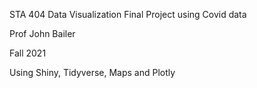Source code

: STA 404 Data Visualization Final Project using Covid data
  
  Prof John Bailer
  
  Fall 2021
  
  Using Shiny, Tidyverse, Maps and Plotly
# # # # # # #
◆ **THE PROBLEM**
Return the listing above in full and unaltered. Keep the pictures out.

◆ **ANSWER SECTION**
Source code

: STA 404 Data Visualization Final Project using Covid data
  
  Prof John Bailer
  
  Fall 2021
  
  Using Shiny, Tidyverse, Maps and Plotly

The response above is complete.